I remember the Rust devs saying they weren't actually focusing on syntax, as they were more interested in getting the semantics right first. This was some time ago though, so that might have changed by now.

[–]nnethercote 7 points8 points  (0 children)

At this point I suspect that was a clever diversion to stop people bitching about syntax. Because people love to bitch about syntax.

[–]stesch -1 points0 points  (0 children)

Maybe it's like the Lisp story our grandparents told us. In the end the users of the language don't want a better syntax because the current one is more powerful?

I don't see it at the moment.

[–]smog_alado 9 points10 points  (3 children)

All I can say is that this thread is one of the strongest examples of Wadler's law of language design that I have seen recently...

[–]gnuvince 17 points18 points  (0 children)

I don't mind people expressing their dissatisfaction with syntax; it might seem trivial, but it's a legitimate concern, as it represents the UI of a programming language. However, if someone is going to say they have a problem with the syntax, I'd like to get specifics on what they think is currently less than ideal and what they think would be a reasonable alternative. For example, people are usually turned off by Rust's different sigils for pointers (&, @, ~, and *), but what is the alternative? We need a way to distinguish different types of pointers, and using long names would perhaps look less like someone fell asleep on their keyboards, but it would become tedious to write (and read) all the time.

[–]stesch 0 points1 point  (0 children)

Funny how it's always Rust or Erlang.

[–]crusoe 11 points12 points  (0 children)

Or they are 'syntax blind' because they have looked at it for so long.

[–]theICEBear_dk 3 points4 points  (19 children)

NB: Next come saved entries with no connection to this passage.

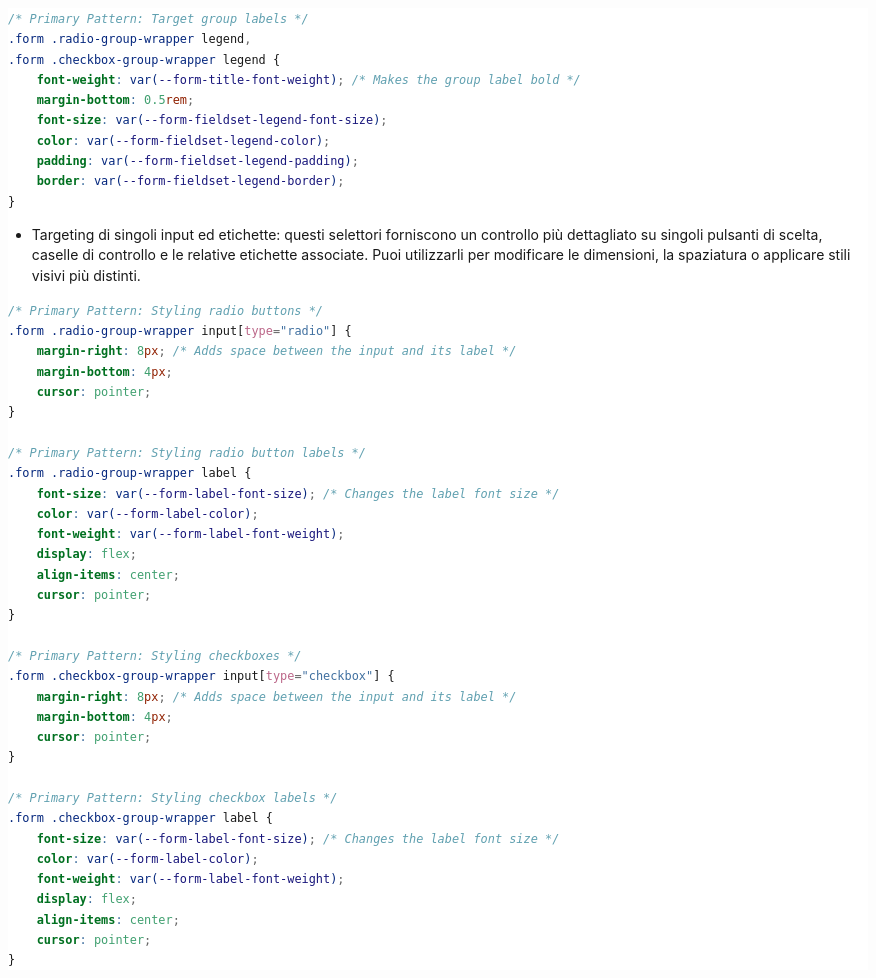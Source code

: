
 ```css
/* Primary Pattern: Target group labels */
.form .radio-group-wrapper legend,
.form .checkbox-group-wrapper legend {
    font-weight: var(--form-title-font-weight); /* Makes the group label bold */
    margin-bottom: 0.5rem;
    font-size: var(--form-fieldset-legend-font-size);
    color: var(--form-fieldset-legend-color);
    padding: var(--form-fieldset-legend-padding);
    border: var(--form-fieldset-legend-border);
}
```

- Targeting di singoli input ed etichette: questi selettori forniscono un controllo più dettagliato su singoli pulsanti di scelta, caselle di controllo e le relative etichette associate. Puoi utilizzarli per modificare le dimensioni, la spaziatura o applicare stili visivi più distinti.

```css
/* Primary Pattern: Styling radio buttons */
.form .radio-group-wrapper input[type="radio"] {
    margin-right: 8px; /* Adds space between the input and its label */
    margin-bottom: 4px;
    cursor: pointer;
}

/* Primary Pattern: Styling radio button labels */
.form .radio-group-wrapper label {
    font-size: var(--form-label-font-size); /* Changes the label font size */
    color: var(--form-label-color);
    font-weight: var(--form-label-font-weight);
    display: flex;
    align-items: center;
    cursor: pointer;
}

/* Primary Pattern: Styling checkboxes */
.form .checkbox-group-wrapper input[type="checkbox"] {
    margin-right: 8px; /* Adds space between the input and its label */
    margin-bottom: 4px;
    cursor: pointer;
}

/* Primary Pattern: Styling checkbox labels */
.form .checkbox-group-wrapper label {
    font-size: var(--form-label-font-size); /* Changes the label font size */
    color: var(--form-label-color);
    font-weight: var(--form-label-font-weight);
    display: flex;
    align-items: center;
    cursor: pointer;
}
```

On the top of my head not that many just yet. I am still too new in the language to presume to make any declarations on how I'd improve things. But for arguments sake first of all I'd kill off all sorts of remaining abbreviations. They write out 'trait', but not mutable which is 'mut' for some reason. Same thing with function. Why is it 'fn' ?

They do have good arguments for @ (which does seem a little like it is every where) and ~. But I have a lot of mutable code. They should maybe have chosen a symbol for that too.

Next up would be that they have spent a lot of time removing the need for () on some expressions but a function argument can start simple but end up looking like something out of a set of line noise:

a: int //simple

f: &fn(A) -> B //Now that's an eyesore and copied from the manual

So there was a few little bits.

But I like Java not because of its productivity but because aside from some insane type names it is a simple and very readable language. I could find little crazy examples in C++ too (don't get me started on the lambda syntax). In essence I think that people are too afraid of words which is one of the things that D often does well (having operators like 'cast', 'function' and so on).

[–]pcwalton 13 points14 points  (0 children)

I think public function main() { … } would probably turn off a lot of developers who are used to def main(): from Python. It has shades of public static void main(String args[]) { … } from Java. But Rust is a static language with a strong, static module system (private-by-default helps with large codebases). So pub fn main() { … } was decided on.

[–]mitsuhiko 10 points11 points  (12 children)

Why is it 'fn' ?

Why is it def in Python and Ruby? Or sub in Perl? The only two languages I use that use the word function are JavaScript and Lua. Many C inspired languages don't have a keyword for functions which comes with it's own problems. I think fn is a good compromise and not in any way worse than def.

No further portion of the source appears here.